Is Doubling Border Patrol (Again) a Wise Use of Border Security Resources?
“This is border security on steroids.”
– Sen. Bob Corker (R-Tennessee), remarking on an amendment to immigration reform legislation (S. 744) that he and Sen. John Hoeven (R-North Dakota) are introducing in the U.S. Senate.
The Corker amendment would roughly double the size of U.S. Border Patrol to about 40,000 members. Is that a wise use of funds?
The Facts:
Border Patrol has already doubled in size [PDF] since 2005, and quintupled in size since 1993. There were 9,891 agents stationed at the U.S.-Mexico border in 2005; by the end of 2012 there were 18,516.
Meanwhile, border crossings are way down. In 2000, Border Patrol agents apprehended [PDF] 1,643,679 people near the U.S.-Mexico border. By last year, that number had dropped to 356,873.
As the agency grew and border-crossers dropped, the number of “apprehensions per agent” has fallen to historic lows. In 2000 each Border Patrol agent at the U.S.-Mexico border apprehended an average of 192 border-crossers. By 2012 the average was 19 apprehensions per agent.
Given this remarkable drop, is not clear how much more a further doubling of Border Patrol would achieve. Dropping the ratio to 10 apprehensions per agent per year would be a small gain for such a great expense.
That expense would be immense. If we very conservatively estimate the cost of maintaining a Border Patrol officer (salary, benefits, training, vehicles, fuel, uniforms, etc.) at US$100,000 per year, then 20,000 new agents would cost the U.S. Treasury US$2 billion per year. (The agency’s current budget [PDF] is about US$3.5 billion.)

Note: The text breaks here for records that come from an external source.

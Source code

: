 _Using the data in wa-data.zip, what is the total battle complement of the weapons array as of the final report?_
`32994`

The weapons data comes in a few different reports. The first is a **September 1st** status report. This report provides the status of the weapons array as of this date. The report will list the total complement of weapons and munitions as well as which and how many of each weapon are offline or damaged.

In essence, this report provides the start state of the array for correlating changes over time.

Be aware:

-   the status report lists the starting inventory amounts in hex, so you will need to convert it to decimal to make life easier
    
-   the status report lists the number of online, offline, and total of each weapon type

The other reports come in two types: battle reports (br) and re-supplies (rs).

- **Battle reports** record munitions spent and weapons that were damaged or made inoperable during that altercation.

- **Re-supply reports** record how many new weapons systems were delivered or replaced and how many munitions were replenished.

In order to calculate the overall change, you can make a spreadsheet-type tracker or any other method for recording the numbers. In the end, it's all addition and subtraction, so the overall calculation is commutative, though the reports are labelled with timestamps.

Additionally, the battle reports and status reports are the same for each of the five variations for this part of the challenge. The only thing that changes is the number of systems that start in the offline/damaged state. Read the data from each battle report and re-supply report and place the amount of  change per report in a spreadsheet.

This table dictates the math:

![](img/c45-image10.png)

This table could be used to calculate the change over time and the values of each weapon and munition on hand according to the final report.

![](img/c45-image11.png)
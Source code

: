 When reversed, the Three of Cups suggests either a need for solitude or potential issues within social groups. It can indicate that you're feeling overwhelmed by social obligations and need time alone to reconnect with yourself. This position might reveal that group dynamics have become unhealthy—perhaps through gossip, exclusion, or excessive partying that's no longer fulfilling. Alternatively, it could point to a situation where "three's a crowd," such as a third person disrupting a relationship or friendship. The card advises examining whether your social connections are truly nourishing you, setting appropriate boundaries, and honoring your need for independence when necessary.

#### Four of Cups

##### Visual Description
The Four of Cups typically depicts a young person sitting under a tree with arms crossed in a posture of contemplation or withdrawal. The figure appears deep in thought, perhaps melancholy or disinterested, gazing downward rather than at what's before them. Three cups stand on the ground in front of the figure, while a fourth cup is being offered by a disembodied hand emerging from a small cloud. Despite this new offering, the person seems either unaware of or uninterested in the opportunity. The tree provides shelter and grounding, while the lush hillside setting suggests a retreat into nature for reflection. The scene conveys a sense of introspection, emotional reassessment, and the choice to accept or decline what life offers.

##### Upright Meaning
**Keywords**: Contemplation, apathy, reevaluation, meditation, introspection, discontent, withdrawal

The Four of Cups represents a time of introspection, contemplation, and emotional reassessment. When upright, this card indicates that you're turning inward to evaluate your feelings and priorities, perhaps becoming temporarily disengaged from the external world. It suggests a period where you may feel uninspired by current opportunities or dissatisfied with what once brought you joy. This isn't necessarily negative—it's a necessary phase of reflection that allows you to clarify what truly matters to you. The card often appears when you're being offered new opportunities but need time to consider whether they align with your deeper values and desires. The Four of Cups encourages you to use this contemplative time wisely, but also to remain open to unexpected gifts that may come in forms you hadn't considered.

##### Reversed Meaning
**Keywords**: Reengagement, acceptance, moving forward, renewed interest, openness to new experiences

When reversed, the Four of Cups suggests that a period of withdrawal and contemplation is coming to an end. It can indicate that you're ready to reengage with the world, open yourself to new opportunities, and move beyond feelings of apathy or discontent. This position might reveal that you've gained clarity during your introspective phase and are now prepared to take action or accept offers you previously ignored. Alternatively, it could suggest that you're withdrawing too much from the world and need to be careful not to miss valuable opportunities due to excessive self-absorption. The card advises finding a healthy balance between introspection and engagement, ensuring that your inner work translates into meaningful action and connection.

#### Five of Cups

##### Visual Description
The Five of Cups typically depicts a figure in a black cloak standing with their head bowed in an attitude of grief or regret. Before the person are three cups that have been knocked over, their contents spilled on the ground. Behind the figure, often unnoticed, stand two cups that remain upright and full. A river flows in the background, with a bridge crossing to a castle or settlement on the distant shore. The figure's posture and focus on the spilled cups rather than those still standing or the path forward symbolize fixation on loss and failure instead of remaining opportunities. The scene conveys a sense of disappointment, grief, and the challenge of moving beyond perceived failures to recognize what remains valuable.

An additional US$2 billion per year is far more money than the current Senate immigration reform bill contemplates spending. S.744 foresees up to US$6.5 billion total, to be spent over five-plus years, in new border security funds.
Given these apprehension and staffing trends, doubling Border Patrol does not appear to be the most efficient use of an additional US$2 billion per year.
“For people who are concerned about border security, once they see what’s in this bill, it’s almost overkill,” Sen. Corker said today. We agree with that, except for the “almost.”